## What is required
Where a line holds the word "noindent", copy it from the records.

## Provided data
————

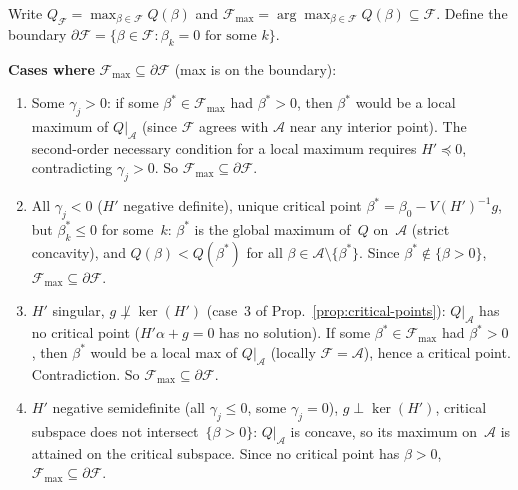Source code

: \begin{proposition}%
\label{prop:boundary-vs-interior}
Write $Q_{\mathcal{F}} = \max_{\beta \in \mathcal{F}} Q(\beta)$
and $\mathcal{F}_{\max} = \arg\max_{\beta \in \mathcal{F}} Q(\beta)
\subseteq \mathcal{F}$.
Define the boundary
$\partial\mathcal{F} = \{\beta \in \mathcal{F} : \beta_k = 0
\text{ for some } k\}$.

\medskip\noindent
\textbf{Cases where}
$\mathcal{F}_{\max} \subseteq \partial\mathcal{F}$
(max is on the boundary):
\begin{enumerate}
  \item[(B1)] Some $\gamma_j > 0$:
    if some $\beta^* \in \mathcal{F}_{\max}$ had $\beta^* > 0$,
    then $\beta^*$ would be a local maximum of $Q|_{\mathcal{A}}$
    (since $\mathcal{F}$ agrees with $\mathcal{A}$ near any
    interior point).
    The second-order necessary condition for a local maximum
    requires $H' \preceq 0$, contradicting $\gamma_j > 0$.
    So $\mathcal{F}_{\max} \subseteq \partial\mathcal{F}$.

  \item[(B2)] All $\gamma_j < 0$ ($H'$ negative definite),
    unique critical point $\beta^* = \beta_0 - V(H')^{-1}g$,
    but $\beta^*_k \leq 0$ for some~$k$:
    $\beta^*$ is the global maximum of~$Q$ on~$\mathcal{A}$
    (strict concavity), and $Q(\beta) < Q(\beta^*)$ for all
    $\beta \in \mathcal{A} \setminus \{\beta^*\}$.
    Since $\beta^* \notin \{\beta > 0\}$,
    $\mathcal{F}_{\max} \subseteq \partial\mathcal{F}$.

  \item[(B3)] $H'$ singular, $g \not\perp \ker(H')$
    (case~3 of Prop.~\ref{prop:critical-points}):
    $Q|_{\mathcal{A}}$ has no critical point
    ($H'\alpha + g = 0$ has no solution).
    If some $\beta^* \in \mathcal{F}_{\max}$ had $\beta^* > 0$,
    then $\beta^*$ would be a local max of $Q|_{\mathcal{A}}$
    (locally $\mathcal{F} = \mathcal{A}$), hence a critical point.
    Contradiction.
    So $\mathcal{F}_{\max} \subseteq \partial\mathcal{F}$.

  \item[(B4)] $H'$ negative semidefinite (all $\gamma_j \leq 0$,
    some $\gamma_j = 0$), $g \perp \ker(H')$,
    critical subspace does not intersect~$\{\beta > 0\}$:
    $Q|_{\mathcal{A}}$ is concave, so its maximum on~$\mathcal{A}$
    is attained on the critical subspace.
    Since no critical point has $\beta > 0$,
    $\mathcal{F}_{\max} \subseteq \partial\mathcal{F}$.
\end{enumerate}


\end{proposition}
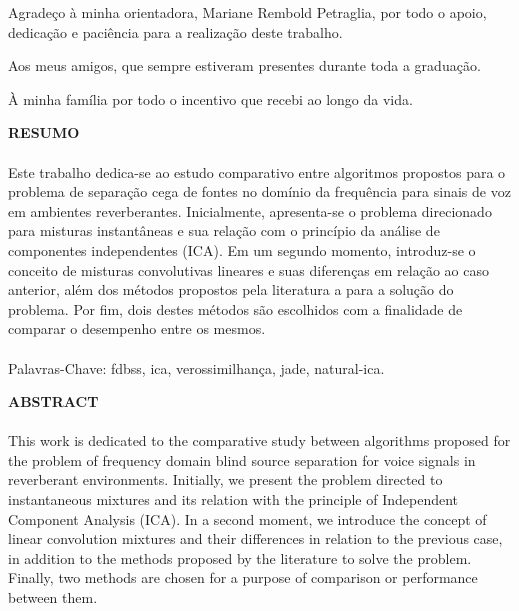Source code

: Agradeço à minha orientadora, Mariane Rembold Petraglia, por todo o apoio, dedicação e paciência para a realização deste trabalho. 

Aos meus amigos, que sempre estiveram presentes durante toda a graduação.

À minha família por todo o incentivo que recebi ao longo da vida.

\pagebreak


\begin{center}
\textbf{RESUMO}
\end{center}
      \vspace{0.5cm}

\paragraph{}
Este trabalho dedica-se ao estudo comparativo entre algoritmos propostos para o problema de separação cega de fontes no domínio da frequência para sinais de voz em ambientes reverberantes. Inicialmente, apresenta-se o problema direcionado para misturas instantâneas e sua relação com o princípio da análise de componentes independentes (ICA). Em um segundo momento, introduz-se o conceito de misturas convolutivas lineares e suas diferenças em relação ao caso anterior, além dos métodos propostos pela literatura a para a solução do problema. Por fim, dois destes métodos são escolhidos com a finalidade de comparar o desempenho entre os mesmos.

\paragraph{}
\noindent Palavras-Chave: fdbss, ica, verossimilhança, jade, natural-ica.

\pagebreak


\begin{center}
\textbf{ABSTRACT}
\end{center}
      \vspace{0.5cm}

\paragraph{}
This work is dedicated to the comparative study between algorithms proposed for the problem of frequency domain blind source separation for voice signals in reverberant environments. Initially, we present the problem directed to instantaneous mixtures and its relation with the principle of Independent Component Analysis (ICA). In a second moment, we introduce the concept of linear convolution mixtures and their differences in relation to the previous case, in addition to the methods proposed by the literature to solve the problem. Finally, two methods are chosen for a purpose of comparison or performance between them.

————

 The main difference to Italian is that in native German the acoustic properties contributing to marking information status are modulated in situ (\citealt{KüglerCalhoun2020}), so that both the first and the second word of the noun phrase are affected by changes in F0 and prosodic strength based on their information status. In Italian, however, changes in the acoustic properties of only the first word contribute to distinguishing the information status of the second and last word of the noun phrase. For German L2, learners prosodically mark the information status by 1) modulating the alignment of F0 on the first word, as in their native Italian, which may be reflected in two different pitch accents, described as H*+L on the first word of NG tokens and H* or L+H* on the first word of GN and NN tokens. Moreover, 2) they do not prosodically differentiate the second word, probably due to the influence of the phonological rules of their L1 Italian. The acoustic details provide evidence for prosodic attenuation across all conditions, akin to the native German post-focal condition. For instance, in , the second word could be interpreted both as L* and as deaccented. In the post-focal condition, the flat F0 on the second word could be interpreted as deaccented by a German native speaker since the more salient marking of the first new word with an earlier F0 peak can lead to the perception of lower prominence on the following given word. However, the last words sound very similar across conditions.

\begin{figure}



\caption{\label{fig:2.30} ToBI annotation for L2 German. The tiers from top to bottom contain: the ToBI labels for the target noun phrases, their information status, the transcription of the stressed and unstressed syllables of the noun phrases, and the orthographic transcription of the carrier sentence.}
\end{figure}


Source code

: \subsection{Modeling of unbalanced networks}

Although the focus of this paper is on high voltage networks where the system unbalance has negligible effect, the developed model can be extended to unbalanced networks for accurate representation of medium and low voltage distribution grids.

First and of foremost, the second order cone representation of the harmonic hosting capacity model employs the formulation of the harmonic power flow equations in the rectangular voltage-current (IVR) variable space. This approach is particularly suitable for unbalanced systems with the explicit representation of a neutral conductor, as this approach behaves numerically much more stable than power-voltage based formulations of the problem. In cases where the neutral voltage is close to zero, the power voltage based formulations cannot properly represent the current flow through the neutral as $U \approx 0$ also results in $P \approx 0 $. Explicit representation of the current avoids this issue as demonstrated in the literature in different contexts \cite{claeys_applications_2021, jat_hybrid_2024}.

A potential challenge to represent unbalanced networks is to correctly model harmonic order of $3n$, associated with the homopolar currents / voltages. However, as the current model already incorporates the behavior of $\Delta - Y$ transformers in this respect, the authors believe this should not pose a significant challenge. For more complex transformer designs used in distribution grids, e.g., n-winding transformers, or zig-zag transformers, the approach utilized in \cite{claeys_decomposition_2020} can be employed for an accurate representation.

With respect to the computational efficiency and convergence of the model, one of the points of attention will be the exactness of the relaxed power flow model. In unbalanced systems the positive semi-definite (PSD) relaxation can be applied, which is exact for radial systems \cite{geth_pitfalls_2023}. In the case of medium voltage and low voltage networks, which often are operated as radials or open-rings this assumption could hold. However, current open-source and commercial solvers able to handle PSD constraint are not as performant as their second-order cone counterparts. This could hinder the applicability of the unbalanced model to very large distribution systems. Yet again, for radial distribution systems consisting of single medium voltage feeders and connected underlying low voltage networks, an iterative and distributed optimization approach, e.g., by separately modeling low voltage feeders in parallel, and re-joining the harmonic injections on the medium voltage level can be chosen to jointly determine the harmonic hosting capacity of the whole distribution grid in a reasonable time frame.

————

## Your response
\medskip\noindent
\noindent Palavras-Chave: fdbss, ica, verossimilhança, jade, natural-ica.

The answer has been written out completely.